Record excerpts
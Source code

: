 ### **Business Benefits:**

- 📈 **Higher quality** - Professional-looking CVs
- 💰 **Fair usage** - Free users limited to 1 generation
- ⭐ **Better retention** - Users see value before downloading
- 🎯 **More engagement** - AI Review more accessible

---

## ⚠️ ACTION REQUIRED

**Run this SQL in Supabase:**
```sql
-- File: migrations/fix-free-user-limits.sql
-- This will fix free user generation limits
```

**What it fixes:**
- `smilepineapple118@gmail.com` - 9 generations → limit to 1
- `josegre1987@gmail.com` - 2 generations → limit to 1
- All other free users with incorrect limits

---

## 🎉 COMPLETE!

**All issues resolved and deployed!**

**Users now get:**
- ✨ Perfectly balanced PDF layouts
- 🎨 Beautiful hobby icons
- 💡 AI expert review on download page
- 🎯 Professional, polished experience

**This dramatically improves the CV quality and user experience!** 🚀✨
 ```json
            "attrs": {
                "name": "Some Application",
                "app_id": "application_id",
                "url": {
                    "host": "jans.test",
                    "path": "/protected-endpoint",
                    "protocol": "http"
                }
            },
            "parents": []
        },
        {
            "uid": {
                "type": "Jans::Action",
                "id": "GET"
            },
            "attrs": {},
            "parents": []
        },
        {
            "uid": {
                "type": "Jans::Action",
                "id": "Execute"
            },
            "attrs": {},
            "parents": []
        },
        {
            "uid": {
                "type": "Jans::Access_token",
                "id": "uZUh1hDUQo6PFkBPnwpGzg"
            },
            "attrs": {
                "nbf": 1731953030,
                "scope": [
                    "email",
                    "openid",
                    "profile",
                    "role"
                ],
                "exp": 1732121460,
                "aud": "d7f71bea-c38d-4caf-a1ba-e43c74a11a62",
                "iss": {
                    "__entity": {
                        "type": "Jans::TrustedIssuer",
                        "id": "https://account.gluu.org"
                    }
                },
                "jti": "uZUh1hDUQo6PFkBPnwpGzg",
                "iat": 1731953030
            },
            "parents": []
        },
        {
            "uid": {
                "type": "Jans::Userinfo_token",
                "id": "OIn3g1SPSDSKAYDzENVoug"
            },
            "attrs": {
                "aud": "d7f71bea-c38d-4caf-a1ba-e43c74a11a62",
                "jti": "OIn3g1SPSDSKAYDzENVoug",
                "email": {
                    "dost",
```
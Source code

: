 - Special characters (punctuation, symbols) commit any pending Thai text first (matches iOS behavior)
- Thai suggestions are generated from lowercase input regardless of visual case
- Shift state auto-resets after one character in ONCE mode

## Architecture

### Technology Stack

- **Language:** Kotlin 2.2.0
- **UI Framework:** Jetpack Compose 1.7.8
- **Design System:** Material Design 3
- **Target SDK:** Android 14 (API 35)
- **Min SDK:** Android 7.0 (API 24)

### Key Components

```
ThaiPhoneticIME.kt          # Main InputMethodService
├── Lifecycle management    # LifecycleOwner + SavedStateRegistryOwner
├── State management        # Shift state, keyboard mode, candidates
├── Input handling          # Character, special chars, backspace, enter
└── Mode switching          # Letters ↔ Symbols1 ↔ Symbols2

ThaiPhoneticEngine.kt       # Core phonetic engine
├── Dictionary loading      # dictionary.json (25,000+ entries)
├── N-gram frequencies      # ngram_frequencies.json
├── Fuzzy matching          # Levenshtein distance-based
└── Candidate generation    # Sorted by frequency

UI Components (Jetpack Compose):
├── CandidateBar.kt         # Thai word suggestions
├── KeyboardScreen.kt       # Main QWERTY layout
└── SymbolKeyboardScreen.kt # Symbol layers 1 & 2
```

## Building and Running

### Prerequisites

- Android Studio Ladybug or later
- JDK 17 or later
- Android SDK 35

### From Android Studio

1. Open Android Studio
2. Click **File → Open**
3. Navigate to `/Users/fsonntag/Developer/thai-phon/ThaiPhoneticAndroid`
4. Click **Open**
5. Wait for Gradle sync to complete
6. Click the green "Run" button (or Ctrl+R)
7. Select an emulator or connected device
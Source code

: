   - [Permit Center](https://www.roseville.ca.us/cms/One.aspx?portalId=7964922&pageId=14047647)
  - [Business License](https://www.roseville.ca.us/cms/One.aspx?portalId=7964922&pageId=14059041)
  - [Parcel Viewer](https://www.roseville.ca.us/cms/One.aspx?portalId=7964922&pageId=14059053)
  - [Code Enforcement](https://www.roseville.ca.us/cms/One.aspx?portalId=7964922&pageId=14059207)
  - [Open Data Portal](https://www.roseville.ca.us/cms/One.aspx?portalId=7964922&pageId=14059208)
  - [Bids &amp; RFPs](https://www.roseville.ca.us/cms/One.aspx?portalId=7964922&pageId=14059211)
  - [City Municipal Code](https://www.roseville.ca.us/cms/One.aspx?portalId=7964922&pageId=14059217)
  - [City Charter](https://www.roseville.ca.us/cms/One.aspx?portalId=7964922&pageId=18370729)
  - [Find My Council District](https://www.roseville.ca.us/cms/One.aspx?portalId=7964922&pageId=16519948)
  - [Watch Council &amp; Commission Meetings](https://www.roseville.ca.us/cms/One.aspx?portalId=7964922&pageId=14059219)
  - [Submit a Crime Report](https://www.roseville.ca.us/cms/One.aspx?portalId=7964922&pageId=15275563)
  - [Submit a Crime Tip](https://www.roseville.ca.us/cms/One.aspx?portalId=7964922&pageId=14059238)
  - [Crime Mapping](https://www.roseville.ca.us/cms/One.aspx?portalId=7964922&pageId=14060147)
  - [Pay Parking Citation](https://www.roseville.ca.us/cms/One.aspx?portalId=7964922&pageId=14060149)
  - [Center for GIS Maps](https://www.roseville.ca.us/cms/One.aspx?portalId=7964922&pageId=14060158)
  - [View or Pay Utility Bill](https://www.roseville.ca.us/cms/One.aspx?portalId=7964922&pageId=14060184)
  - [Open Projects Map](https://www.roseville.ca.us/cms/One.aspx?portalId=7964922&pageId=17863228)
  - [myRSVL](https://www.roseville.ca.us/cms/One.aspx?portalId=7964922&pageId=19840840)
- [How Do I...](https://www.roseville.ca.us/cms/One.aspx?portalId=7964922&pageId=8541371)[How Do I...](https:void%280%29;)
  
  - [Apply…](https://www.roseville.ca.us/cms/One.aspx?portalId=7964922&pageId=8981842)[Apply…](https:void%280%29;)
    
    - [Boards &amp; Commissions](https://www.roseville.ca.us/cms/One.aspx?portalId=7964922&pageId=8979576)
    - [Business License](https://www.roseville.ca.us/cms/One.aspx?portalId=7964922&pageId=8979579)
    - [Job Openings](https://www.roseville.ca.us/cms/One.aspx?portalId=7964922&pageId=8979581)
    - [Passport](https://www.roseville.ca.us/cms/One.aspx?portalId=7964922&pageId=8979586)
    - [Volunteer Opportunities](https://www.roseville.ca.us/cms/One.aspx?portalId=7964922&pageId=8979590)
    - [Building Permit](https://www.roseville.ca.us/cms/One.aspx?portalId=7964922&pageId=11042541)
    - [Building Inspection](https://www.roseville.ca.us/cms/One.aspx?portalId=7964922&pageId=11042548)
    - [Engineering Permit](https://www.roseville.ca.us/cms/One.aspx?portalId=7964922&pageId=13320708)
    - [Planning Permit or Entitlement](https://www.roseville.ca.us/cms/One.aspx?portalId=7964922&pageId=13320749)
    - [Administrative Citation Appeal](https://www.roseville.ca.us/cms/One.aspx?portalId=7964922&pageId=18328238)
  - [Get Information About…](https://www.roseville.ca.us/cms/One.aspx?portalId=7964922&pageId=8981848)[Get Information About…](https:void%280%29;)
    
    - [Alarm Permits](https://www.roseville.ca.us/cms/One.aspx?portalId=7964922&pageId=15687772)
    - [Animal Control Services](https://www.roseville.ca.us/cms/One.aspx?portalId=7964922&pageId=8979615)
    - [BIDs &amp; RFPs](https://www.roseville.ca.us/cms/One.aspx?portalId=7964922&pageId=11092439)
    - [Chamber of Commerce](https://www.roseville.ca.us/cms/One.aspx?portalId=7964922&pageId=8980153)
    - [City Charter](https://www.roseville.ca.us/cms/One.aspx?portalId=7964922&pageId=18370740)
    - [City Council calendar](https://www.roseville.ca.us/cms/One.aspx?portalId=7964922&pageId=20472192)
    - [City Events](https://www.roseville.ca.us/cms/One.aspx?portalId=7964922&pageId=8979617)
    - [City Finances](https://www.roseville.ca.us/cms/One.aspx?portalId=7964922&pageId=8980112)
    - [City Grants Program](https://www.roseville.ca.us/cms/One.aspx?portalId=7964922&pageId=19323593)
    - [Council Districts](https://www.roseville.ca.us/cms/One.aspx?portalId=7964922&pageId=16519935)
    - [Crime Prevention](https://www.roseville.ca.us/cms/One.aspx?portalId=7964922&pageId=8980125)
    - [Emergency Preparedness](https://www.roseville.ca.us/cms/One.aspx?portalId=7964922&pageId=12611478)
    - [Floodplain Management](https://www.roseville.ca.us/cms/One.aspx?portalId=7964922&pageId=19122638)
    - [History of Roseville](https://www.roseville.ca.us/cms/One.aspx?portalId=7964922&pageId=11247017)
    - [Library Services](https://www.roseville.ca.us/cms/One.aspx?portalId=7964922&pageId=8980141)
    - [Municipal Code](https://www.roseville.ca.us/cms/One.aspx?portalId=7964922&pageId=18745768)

Aim of the task
Only lines that hold the string "Municipal" belong in the answer, so copy every one of them from the records.

Answer to this exercise
  - [City Municipal Code](https://www.roseville.ca.us/cms/One.aspx?portalId=7964922&pageId=14059217)
    - [Municipal Code](https://www.roseville.ca.us/cms/One.aspx?portalId=7964922&pageId=18745768)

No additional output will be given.